The transcription factor DUX4 is briefly expressed at the 4-cell stage in human embryos, where it regulates a portion of the first wave of gene expression. DUX4 is also expressed briefly in some stem cell populations, such as ES or iPS cells where it might regulate the transition into the early naïve state of pluripotency. One important question has been whether the brief expression of this transcription factor leaves a longer-term memory in the cell that might maintain aspects of the early pluripotent state for a period of time after the expression of DUX4. In this publication, we showed that DUX4 induces the expression of the histone variants H3.X and H3.Y. These histones become incorporated into the chromatin of DUX4 induced genes and create a chromatin memory of their activation by DUX4, manifesting in greater perdurance of expression and greater sensitivity to re-activation.

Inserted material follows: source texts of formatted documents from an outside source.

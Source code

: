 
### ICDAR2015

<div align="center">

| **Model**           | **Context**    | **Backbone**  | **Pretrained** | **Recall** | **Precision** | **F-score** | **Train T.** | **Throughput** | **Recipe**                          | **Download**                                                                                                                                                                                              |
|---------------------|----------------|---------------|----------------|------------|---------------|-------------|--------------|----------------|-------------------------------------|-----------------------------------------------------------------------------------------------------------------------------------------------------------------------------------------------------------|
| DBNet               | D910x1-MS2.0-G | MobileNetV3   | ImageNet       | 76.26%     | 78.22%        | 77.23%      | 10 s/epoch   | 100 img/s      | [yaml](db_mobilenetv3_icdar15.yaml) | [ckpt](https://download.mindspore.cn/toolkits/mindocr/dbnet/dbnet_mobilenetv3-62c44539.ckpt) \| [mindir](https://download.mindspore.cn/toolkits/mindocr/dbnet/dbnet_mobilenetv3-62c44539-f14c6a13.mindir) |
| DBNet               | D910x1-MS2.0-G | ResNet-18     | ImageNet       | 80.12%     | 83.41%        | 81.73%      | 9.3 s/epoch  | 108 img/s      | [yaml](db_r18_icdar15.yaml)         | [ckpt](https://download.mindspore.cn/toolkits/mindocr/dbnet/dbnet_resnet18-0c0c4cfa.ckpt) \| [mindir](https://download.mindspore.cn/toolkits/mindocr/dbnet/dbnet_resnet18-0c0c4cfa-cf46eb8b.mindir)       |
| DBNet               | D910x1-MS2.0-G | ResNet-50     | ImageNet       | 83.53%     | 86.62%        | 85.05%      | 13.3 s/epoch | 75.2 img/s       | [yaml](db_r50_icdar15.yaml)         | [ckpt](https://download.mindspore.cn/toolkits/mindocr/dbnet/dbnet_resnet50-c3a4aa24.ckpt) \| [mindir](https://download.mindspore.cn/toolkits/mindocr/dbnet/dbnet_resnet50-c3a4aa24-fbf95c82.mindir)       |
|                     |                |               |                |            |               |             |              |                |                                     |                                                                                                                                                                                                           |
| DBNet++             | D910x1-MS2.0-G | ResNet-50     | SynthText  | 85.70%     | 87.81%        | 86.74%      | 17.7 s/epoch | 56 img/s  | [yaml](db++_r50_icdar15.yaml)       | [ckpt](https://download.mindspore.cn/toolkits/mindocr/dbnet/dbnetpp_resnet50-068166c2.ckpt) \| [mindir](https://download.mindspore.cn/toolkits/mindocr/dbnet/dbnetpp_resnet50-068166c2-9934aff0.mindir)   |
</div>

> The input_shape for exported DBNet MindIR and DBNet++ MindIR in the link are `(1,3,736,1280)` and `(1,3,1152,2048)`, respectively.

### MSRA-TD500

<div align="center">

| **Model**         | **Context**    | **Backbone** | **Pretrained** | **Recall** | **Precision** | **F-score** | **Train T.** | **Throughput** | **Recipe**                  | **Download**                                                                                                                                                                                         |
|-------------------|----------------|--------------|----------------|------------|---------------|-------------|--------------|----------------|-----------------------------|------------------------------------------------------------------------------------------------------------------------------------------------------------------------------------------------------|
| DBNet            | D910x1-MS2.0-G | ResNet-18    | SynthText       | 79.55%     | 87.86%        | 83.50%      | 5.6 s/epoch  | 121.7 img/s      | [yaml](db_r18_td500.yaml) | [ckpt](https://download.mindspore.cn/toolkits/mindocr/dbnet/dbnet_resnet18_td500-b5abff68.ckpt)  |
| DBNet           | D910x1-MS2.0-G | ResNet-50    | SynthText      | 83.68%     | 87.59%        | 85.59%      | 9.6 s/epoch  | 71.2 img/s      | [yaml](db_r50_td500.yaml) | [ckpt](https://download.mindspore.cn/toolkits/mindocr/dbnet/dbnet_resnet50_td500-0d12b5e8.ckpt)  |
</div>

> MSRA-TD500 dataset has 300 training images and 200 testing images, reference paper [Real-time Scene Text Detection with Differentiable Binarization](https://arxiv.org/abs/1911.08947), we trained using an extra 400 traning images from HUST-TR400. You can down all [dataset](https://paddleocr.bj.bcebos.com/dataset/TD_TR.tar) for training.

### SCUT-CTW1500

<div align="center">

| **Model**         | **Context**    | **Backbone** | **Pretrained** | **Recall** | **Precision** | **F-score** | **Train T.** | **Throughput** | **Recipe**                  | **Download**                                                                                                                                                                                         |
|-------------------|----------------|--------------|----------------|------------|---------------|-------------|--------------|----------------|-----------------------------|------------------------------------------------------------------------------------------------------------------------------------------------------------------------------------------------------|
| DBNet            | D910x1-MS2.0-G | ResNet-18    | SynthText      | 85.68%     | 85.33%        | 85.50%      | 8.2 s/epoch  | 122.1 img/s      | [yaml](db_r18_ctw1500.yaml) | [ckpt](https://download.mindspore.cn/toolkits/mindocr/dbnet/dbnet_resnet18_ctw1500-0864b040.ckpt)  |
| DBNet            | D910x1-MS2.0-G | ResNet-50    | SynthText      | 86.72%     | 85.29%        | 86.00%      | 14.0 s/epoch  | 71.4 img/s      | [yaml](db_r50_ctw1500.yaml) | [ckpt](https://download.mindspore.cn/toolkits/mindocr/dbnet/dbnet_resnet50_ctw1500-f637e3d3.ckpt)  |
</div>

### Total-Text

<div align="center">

Although the biological consequences of this have yet to be tested in development and stem cells, we did show that H3.X and H3.Y induction by DUX4 were necessary to amplify DUX4 signaling in FSHD muscle cells, providing support for this model and a role for these histone variants in this muscular dystrophy.

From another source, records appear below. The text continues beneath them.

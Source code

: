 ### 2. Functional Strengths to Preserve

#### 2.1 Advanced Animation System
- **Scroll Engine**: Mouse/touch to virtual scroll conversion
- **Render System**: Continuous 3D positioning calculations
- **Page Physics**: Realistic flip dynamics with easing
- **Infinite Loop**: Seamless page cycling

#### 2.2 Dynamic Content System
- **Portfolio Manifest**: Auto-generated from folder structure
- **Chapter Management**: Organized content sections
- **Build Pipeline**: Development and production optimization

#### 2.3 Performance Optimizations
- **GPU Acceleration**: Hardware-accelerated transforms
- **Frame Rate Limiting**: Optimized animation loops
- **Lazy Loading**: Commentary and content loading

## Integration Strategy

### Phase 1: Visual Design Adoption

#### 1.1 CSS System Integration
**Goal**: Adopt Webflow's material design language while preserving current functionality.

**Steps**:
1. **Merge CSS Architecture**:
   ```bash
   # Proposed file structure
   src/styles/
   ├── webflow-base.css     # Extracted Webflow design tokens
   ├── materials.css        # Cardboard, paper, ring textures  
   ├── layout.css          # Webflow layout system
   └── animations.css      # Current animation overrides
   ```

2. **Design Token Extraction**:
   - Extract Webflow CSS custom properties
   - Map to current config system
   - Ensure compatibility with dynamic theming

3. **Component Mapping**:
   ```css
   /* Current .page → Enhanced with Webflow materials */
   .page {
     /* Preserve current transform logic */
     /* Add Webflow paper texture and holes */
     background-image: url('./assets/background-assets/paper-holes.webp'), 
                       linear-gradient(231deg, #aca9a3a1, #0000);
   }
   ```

What are the next steps for this research?
When DUX4 is expressed in the early embryo, there is a significant epigenetic reprogramming that contributes to the establishment of a pluripotent state. We suspect that the induction of the H3.X/Y histone variants are one part of this early reprogramming and that DUX4 might also have other mechanisms to reprogram the cell to a pluripotent epigenetic state. One priority going forward will be to fully characterize the long-term epigenetic consequences of a brief expression of DUX4 and subsequent role in stem cell biology and possibly human disease. In regard to FSHD, as noted above, we have evidence that the DUX4-induced histone variants amplify the DUX4 program in FSHD muscle and it will be important to determine whether suppressing their expression might represent a therapeutic intervention. Recently, together with the Bradley lab at the Fred Hutch, we also showed that DUX4 is expressed in a wide-variety of human cancers where it might help the cancer to evade the immune system. An important question we need to address is whether epigenetic mediators of DUX4 activity identified in the current study might also have a role in cancer growth or response to therapies.
This work was funded by:
This work was supported by the National Institutes of Health (NIAMS R01AR045203, NINDS P01NS069539 and F31NS101773), and the Friends of FSH Research.